# Taking Aim



## spacedoggy (May 11, 2006)

Michael T Said in the Tarus forum



> In most SD shootings 2 to 4 rounds is all you need.


Your right on the money there. Since the high capacity pistols came out people tend to think they don't have to aim anymore. We had a local cop empty his 17 rd mags and not hit the perp and a State trooper showed up and hit the guy with one shoot. Ask how he did it and he said he took the time to aim.


----------



## Shipwreck (Jan 26, 2006)

Well, when a stressful situation hits like that, you tend to just keep pulling the trigger - that's how I've seen it in video footage w/ officers firing their weapons in real life situations. 

And, if you have time to take cover and then still need to fire your weapon, I can see how you would need several shots.

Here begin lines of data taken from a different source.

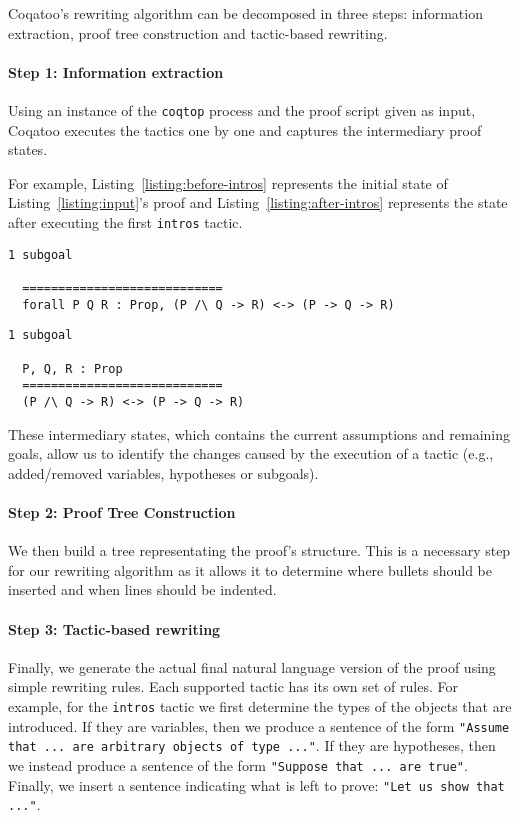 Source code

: \documentclass[sigplan,9pt]{acmart}\settopmatter{printfolios=true,printccs=false,printacmref=false}
\begin{document}
Coqatoo's rewriting algorithm can be decomposed in three steps: information extraction, proof tree construction and tactic-based rewriting. 

\paragraph{Step 1: Information extraction}
Using an instance of the \texttt{coqtop} process and the proof script given as input, Coqatoo executes the tactics one by one and captures the intermediary proof states. 

For example, Listing~\ref{listing:before-intros} represents the initial state of Listing~\ref{listing:input}'s proof and Listing~\ref{listing:after-intros} represents the state after executing the first \lstinline{intros} tactic.
\begin{lstlisting}[label=listing:before-intros, captionpos=b,caption={State before executing the first intros tactic}]
  1 subgoal
  
  ============================
  forall P Q R : Prop, (P /\ Q -> R) <-> (P -> Q -> R)
\end{lstlisting}
\pagebreak
\begin{lstlisting}[label=listing:after-intros,captionpos=b,caption={State after executing the first intros tactic}]
  1 subgoal
  
  P, Q, R : Prop
  ============================
  (P /\ Q -> R) <-> (P -> Q -> R)
\end{lstlisting}
These intermediary states, which contains the current assumptions and remaining goals, allow us to identify the changes caused by the execution of a tactic (e.g., added/removed variables, hypotheses or subgoals).

\paragraph{Step 2: Proof Tree Construction}
We then build a tree representating the proof's structure. This is a necessary step for our rewriting algorithm as it allows it to determine where bullets should be inserted and when lines should be indented.

\paragraph{Step 3: Tactic-based rewriting}
Finally, we generate the actual final natural language version of the proof using simple rewriting rules. Each supported tactic has its own set of rules. For example, for the \lstinline{intros} tactic we first determine the types of the objects that are introduced. If they are variables, then we produce a sentence of the form \lstinline{"Assume that ... are arbitrary objects of type ..."}. If they are hypotheses, then we instead produce a sentence of the form \lstinline{"Suppose that ... are true"}. Finally, we insert a sentence indicating what is left to prove: \lstinline{"Let us show that ..."}. 
\end{document}
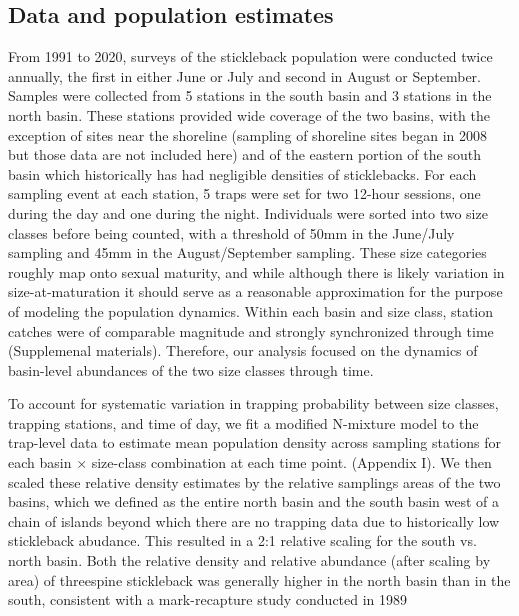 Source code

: \documentclass[11pt]{article}
\begin{document}
\subsection*{Data and population estimates} 

From 1991 to 2020, surveys of the stickleback population were conducted twice annually, 
the first in either June or July and second in August or September. 
Samples were collected from 5 stations in the south basin and 3 stations in the north basin.
These stations provided wide coverage of the two basins, 
with the exception of sites near the shoreline 
(sampling of shoreline sites began in 2008 but those data are not included here)
and of the eastern portion of the south basin which historically has had negligible 
densities of sticklebacks.
For each sampling event at each station, 
5 traps were set for two 12-hour sessions, 
one during the day and one during the night.
Individuals were sorted into two size classes before being counted,
with a threshold of 50mm in the June/July sampling and 45mm in the August/September sampling.
These size categories roughly map onto sexual maturity,
and while although there is likely variation in size-at-maturation \citep{singkam2019}
it should serve as a reasonable approximation for the purpose 
of modeling the population dynamics.
Within each basin and size class, 
station catches were of comparable magnitude and 
strongly synchronized through time (Supplemenal materials).
Therefore, our analysis focused on the dynamics of basin-level abundances
of the two size classes through time.

To account for systematic variation in trapping probability between size classes,
trapping stations, and time of day, 
we fit a modified N-mixture model \citep{royle2004}
to the trap-level data to estimate mean population density across sampling stations 
for each basin $\times$ size-class combination at each time point.
(Appendix I). 
We then scaled these relative density estimates by the relative samplings areas 
of the two basins, 
which we defined as the entire north basin and the south basin west of a chain
of islands beyond which there are no trapping data 
due to historically low stickleback abudance.
This resulted in a 2:1 relative scaling for the south vs. north basin.
Both the relative density and relative abundance (after scaling by area) of threespine
stickleback was generally higher in the north basin than in the south,
consistent with a mark-recapture study conducted in 1989 \citep{gislason1998}
\end{document}
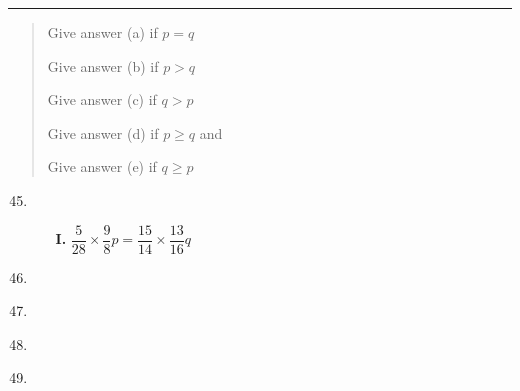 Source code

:\begin{multicols}{2}
\noindent
\rule{\columnwidth}{1pt}

\begin{quote}
Give answer (a) if $p=q$

Give answer (b) if $p>q$

Give answer (c) if $q>p$

Give answer (d) if $p\geq q$ and

Give answer (e) if $q\geq p$
\end{quote}

\begin{enumerate}[leftmargin=*]
\setcounter{enumi}{44}
\item 
\begin{itemize}
\item[{\bf I.}] $\dfrac{5}{28}\times \dfrac{9}{8}p=\dfrac{15}{14}\times \dfrac{13}{16}q$
\end{itemize}

\item 
\begin{itemize}
\end{itemize}

\item 
\begin{itemize}
\end{itemize}

\item 
\begin{itemize}
\end{itemize}

\item 
\begin{itemize}
\end{itemize}
\end{enumerate}


\end{multicols}
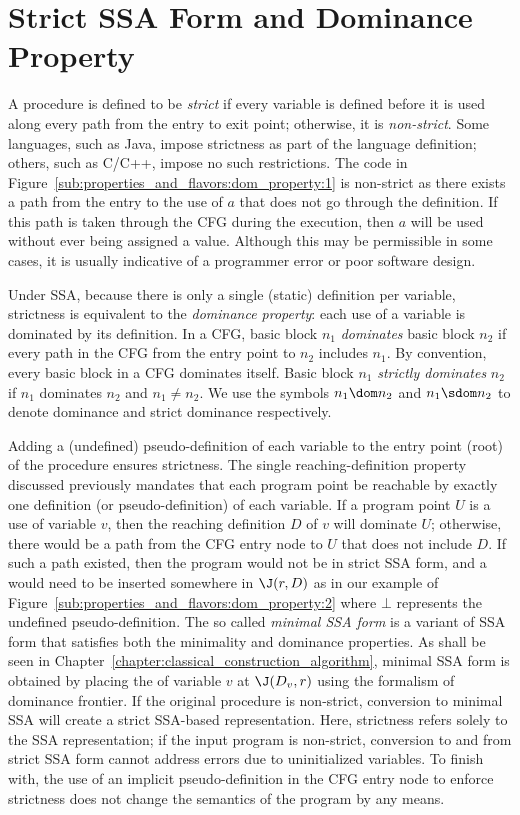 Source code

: \section{Strict SSA Form and Dominance Property}
\label{sec:properties_and_flavours:domprop}
A procedure is defined to be \emph{strict} if every variable is defined before it is used along every path from the entry to exit point; 
otherwise, it is \emph{non-strict}. 
Some languages, such as Java, impose strictness as part of the language definition; 
others, such as C/C++, impose no such restrictions. 
The code in Figure~\ref{sub:properties_and_flavors:dom_property:1} is non-strict as there exists a path from the entry to the use of $a$ that does not go through the definition. 
If this path is taken through the CFG during the execution, then $a$ will be used without ever being assigned a value. 
Although this may be permissible in some cases, it is usually indicative of a programmer error or poor software design.

Under SSA, because there is only a single (static) definition per variable, strictness is equivalent to the \emph{dominance property}: 
each use of a variable is dominated by its definition. 
In a CFG, basic block $n_{1}$ \emph{dominates} basic block $n_{2}$ if every path in the CFG from the entry point to $n_{2}$ includes $n_{1}$. 
By convention, every basic block in a CFG dominates itself. 
Basic block $n_{1}$ \emph{strictly dominates} $n_{2}$ if $n_{1}$ dominates $n_{2}$ and $n_{1} \neq n_{2}$. 
We use the symbols $n_{1} \dom n_{2}$ and $n_{1} \sdom n_{2}$ to denote dominance and strict dominance respectively.


Adding a (undefined) pseudo-definition of each variable to the entry point (root) of the procedure ensures strictness. 
The single reaching-definition property discussed previously mandates that each program point be reachable by exactly one definition (or pseudo-definition) of each variable. 
If a program point $U$ is a use of variable $v$, then the reaching definition $D$ of $v$ will dominate $U$; 
otherwise, there would be a path from the CFG entry node to $U$ that does not include $D$. 
If such a path existed, then the program would not be in strict SSA form, and a \phifun would need to be inserted somewhere in $\J(r,D)$ as in our example of Figure~\ref{sub:properties_and_flavors:dom_property:2} where $\bot$ represents the undefined pseudo-definition. 
The so called \emph{minimal SSA form} is a variant of SSA form that satisfies both the minimality and dominance properties. 
As shall be seen in Chapter~\ref{chapter:classical_construction_algorithm}, minimal SSA form is obtained by placing the \phifuns of variable $v$ at $\J(D_v,r)$ using the formalism of dominance frontier. 
If the original procedure is non-strict, conversion to minimal SSA will create a strict SSA-based representation. 
Here, strictness refers solely to the SSA representation; 
if the input program is non-strict, conversion to and from strict SSA form cannot address errors due to uninitialized variables. 
To finish with, the use of an implicit pseudo-definition in the CFG entry node to enforce strictness does not change the semantics of the program by any means.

But yes, in the majority of situations, U do not need tons of rounds.
I typically only carry my compact Walther P99 w/ the 1 mag in it - 11 rounds total. I don't usually carry an extra mag.


----------



## spacedoggy (May 11, 2006)

Ship when you start shooting you have to take into consideration where each of your rounds are going if your in a populated area. It all comes down to training. My local PD has 22 officers and only two of them shoot on a regular basies. The rest go once a year. I've been shoot at twice as a MP and only returned fire once. I know what it's like and if you have the training you don't have to think about what to do, it comes automatically. It's been 30 years so I don't think I will react like I did back then. It's afterwards when you start going through what you did and if you did it right. I just hope if I am ever in a situation, I make every shot count. With the 9mm everyone is thinking they need to shoot two rounds quickly which might be the case but with the 45 all you need is one good shot and back it up with a slower shot. If your in a firefight with more than one person make the first one count. I'm sure this can be debate and I hope it is.


----------



## Shipwreck (Jan 26, 2006)

I agree w/ U. In fact, I am very aware that you must be careful of rounds going past your intended target. Too many people see tv shows showing people taking cover behind sheetrock walls,a nd they assume this will stop the bullets.

I have seen some tactical training that show if you MUST fire in a somewhat crowded area, you should try to get lower to the ground (maybe on your knees), and try to fire an an upward angle, in order to minimize unintended hitting of people behind the target, Still, though, U must be aware of unintended consequences.

Many times on the real cop shows (like COPS), I see cops surrounding a suspect with guns drawn, but they are within each other's crossfire. Bad news.


----------